● Supplied data
--- START ---
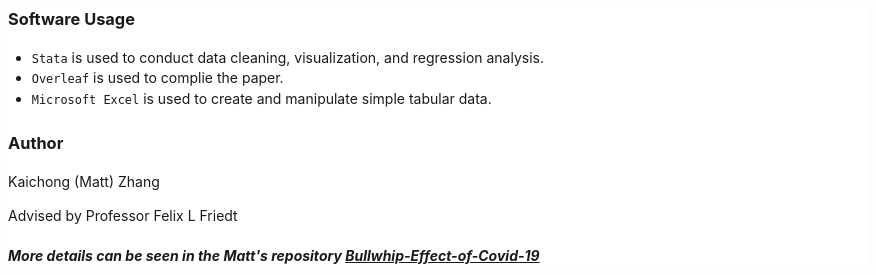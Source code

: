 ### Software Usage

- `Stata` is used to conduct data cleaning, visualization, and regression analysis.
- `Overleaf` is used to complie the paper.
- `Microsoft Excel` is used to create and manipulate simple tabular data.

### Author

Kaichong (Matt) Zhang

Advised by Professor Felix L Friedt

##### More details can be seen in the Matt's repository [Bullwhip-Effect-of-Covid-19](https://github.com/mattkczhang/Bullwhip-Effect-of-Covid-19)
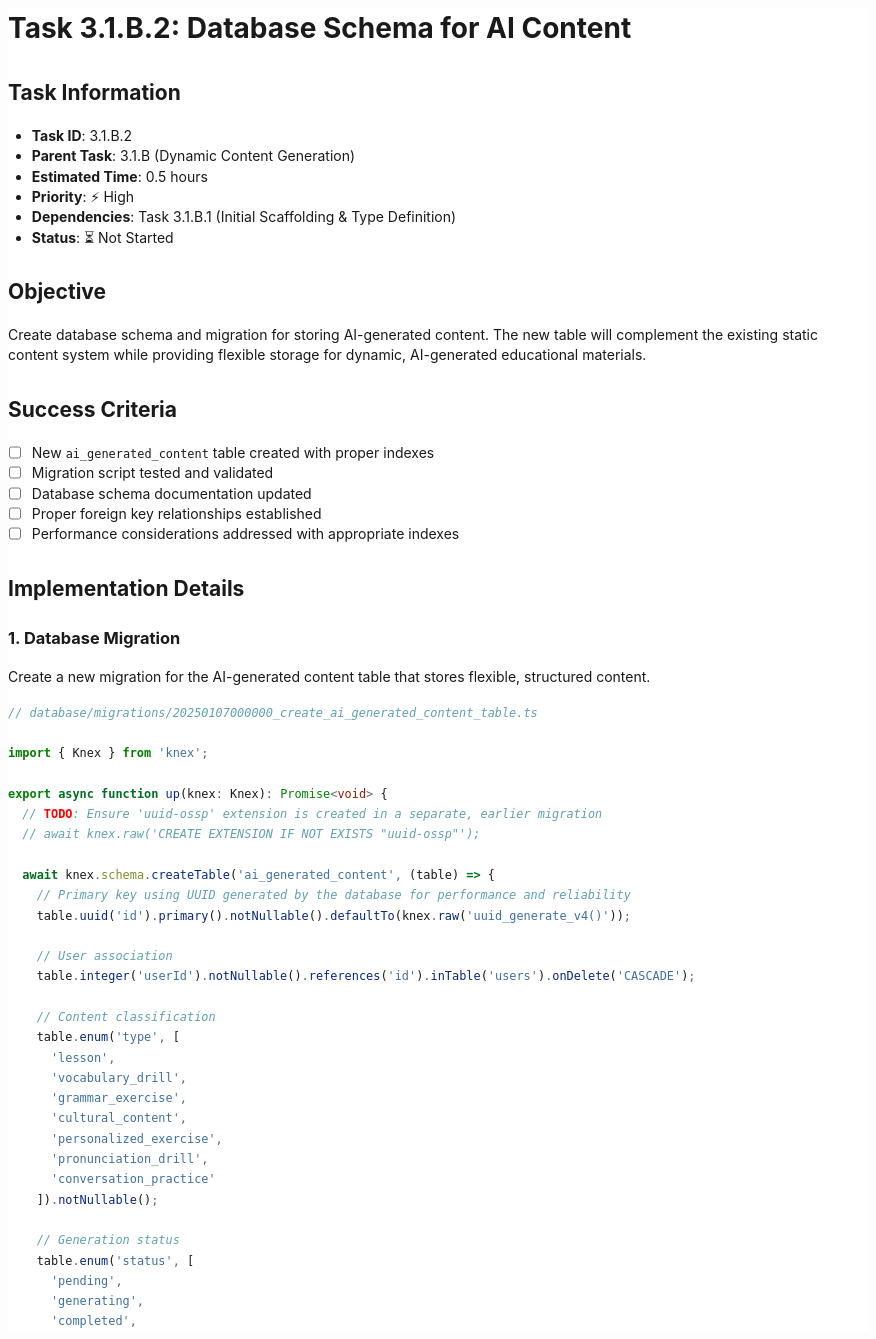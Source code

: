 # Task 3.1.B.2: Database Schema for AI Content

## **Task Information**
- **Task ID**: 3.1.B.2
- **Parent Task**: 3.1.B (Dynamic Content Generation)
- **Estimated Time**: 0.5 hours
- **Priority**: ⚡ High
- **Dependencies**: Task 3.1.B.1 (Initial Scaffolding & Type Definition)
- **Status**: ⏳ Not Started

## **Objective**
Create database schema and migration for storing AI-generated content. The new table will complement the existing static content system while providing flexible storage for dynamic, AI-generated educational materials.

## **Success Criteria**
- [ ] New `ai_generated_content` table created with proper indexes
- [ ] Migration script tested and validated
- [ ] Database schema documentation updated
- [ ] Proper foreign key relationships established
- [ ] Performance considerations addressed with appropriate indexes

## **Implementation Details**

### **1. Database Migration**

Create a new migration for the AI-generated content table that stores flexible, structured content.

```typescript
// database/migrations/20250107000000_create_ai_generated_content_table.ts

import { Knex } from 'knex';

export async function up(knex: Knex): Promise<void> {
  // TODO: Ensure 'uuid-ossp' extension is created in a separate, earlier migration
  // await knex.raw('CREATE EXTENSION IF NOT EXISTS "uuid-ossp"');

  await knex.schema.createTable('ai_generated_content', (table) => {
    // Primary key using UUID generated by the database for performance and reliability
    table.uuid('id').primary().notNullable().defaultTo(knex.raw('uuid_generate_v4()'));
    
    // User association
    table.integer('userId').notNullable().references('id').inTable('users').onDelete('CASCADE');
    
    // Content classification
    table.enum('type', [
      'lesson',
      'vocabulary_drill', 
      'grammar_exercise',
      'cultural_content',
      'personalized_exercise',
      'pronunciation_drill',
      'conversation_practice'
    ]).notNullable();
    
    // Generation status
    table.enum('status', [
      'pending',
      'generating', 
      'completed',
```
--- END ---
● Description of the task
Start with the line above that contains "Create database schema" and stop after the line that contains "with proper indexes". Output those lines exactly, and only those.

● Your solution
Create database schema and migration for storing AI-generated content. The new table will complement the existing static content system while providing flexible storage for dynamic, AI-generated educational materials.

## **Success Criteria**
- [ ] New `ai_generated_content` table created with proper indexes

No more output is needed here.